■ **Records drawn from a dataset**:
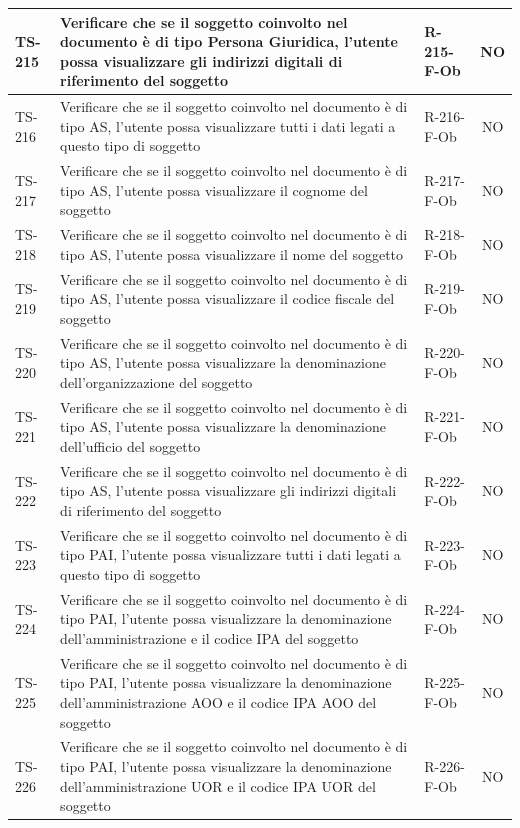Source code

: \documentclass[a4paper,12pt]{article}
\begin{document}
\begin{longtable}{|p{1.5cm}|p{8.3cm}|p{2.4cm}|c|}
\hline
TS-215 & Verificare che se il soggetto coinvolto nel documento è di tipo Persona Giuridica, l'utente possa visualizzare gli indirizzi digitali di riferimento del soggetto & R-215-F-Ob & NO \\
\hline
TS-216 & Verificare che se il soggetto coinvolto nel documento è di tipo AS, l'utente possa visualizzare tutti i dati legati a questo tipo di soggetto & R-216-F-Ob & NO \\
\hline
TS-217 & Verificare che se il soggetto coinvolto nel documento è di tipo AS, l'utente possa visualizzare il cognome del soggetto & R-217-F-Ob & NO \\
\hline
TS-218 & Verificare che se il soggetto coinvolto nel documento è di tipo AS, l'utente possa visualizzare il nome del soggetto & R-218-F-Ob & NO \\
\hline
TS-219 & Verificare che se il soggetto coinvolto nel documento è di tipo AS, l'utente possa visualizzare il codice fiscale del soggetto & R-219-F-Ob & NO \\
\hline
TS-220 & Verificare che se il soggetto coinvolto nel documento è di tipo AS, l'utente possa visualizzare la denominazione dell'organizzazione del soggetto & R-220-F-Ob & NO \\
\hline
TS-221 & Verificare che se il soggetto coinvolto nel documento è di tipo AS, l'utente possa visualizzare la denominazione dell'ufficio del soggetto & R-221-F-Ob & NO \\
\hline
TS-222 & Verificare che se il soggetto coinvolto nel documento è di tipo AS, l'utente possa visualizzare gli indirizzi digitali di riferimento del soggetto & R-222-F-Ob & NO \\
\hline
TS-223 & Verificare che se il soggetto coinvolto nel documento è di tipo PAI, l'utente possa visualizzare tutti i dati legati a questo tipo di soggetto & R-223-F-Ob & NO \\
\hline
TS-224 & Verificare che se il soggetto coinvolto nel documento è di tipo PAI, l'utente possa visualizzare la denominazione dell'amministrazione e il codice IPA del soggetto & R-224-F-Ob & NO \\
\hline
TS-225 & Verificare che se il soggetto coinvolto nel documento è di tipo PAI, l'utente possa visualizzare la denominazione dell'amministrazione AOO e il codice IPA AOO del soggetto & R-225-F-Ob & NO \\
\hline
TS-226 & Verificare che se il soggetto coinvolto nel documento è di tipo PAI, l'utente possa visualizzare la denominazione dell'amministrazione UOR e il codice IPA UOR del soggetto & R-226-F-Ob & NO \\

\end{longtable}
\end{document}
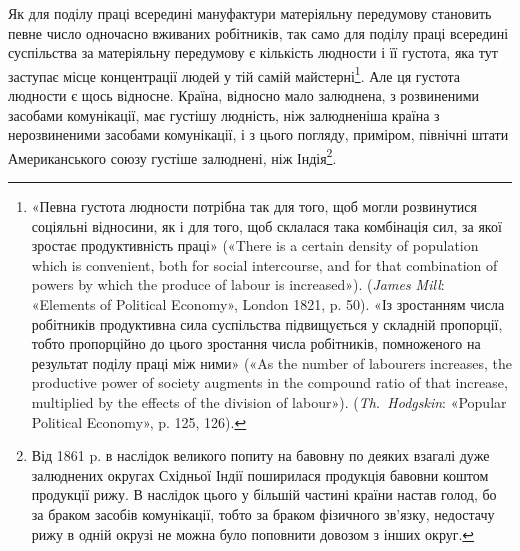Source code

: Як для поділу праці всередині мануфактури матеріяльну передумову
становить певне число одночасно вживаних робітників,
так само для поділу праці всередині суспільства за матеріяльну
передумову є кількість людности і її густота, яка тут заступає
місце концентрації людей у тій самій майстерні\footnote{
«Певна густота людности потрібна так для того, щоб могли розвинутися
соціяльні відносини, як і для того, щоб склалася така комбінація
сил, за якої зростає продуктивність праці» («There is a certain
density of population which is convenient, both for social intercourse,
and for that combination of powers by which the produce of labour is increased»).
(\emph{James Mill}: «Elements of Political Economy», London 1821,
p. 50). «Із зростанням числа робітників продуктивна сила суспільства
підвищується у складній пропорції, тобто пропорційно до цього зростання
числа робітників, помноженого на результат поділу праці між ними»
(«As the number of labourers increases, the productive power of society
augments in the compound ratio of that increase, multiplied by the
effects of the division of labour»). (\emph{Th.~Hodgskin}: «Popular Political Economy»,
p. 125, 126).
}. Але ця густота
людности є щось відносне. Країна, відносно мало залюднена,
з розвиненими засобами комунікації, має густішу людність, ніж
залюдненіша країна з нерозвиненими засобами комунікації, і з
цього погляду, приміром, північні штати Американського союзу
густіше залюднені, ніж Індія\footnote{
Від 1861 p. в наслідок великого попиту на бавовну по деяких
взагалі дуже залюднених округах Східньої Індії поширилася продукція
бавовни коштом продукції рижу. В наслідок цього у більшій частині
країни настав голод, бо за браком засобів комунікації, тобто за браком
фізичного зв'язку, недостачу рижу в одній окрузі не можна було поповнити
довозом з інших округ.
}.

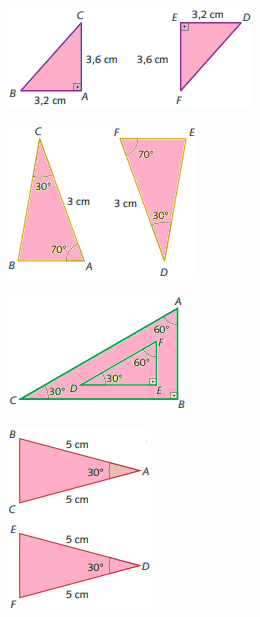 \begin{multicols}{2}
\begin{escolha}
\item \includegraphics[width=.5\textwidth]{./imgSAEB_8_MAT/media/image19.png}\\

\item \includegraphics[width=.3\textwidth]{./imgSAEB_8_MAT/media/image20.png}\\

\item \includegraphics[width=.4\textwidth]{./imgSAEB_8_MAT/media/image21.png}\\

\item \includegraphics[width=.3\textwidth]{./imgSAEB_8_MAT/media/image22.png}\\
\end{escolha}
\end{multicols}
--
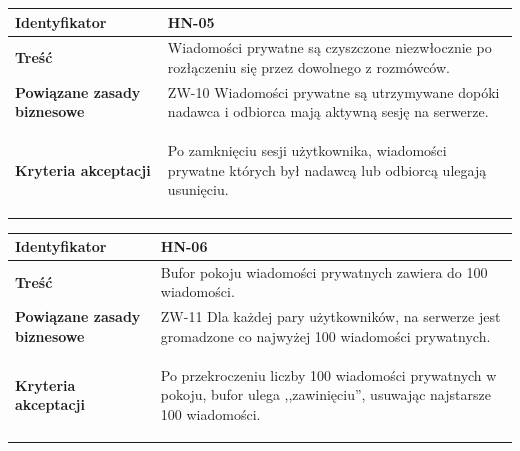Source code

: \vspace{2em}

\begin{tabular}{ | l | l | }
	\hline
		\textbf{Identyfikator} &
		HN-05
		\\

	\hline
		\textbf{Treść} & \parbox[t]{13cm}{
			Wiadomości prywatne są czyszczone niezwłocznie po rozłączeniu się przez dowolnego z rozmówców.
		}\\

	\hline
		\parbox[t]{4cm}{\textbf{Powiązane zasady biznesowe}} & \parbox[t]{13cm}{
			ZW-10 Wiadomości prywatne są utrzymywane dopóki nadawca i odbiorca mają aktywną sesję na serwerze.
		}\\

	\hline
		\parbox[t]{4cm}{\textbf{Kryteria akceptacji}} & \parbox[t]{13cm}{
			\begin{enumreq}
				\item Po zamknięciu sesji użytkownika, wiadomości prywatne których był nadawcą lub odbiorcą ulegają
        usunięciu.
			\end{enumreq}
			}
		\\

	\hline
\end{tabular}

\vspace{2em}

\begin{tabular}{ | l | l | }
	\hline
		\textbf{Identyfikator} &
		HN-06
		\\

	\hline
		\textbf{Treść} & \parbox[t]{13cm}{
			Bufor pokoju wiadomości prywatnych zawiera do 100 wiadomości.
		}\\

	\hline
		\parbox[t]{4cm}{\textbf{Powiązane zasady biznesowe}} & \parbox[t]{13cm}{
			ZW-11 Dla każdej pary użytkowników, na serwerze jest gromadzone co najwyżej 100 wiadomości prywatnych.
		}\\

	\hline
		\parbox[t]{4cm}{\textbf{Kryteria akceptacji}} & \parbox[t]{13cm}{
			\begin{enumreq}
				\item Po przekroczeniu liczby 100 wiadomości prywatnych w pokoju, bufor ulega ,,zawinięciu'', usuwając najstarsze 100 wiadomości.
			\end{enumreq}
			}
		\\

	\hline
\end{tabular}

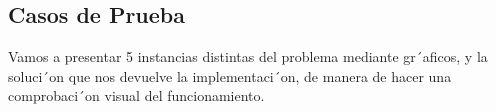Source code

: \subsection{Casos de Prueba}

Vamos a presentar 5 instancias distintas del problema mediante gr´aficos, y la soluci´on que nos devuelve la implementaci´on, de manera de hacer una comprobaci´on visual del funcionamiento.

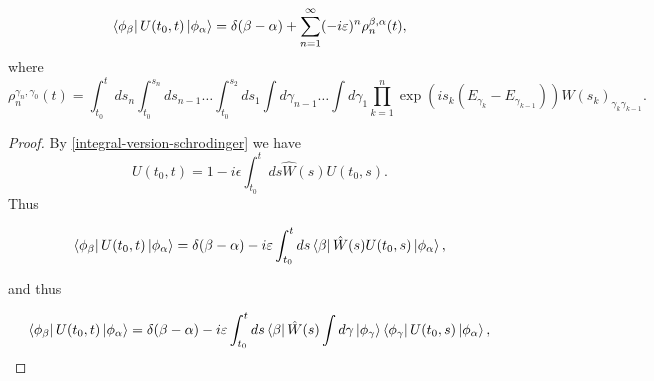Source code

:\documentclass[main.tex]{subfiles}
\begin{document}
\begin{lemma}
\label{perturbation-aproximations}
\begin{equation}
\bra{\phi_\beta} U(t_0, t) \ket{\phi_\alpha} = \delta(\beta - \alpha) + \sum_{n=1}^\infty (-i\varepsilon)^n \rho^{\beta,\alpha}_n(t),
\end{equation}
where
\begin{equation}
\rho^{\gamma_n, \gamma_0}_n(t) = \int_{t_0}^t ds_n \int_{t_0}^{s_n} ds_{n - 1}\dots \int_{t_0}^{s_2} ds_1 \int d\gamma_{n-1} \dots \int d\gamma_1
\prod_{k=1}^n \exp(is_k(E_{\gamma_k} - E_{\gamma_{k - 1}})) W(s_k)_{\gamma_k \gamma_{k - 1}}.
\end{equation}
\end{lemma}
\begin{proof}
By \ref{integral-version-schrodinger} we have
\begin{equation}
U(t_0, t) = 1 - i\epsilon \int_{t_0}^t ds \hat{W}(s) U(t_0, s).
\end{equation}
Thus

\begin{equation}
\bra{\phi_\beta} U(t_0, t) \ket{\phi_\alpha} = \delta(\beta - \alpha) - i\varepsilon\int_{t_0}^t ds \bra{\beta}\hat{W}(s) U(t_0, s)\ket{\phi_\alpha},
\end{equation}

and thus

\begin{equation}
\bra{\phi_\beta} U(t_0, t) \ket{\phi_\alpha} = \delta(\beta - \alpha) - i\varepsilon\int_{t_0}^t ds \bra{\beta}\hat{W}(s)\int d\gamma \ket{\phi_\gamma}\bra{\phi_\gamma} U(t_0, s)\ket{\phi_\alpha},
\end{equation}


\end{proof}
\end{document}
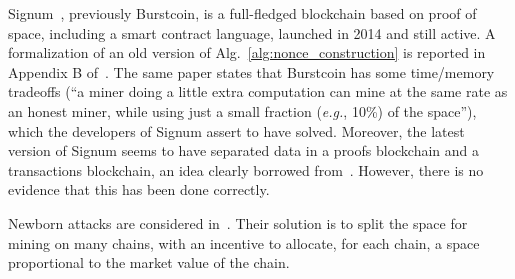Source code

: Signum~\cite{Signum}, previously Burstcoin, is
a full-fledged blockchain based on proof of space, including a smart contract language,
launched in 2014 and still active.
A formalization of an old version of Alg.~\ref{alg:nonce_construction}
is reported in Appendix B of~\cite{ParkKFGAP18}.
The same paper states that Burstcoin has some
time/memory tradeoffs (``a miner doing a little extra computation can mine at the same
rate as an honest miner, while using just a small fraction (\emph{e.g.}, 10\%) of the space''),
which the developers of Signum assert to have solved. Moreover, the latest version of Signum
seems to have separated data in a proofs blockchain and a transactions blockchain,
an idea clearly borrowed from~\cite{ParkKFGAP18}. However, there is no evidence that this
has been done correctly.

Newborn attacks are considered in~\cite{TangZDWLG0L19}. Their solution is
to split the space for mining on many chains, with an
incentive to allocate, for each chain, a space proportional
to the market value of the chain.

■ **EXERCISE DETAILS**: For the word "same", show every line of the entries that holds it.

■ **TASK ANSWER**:
The same paper states that Burstcoin has some
time/memory tradeoffs (``a miner doing a little extra computation can mine at the same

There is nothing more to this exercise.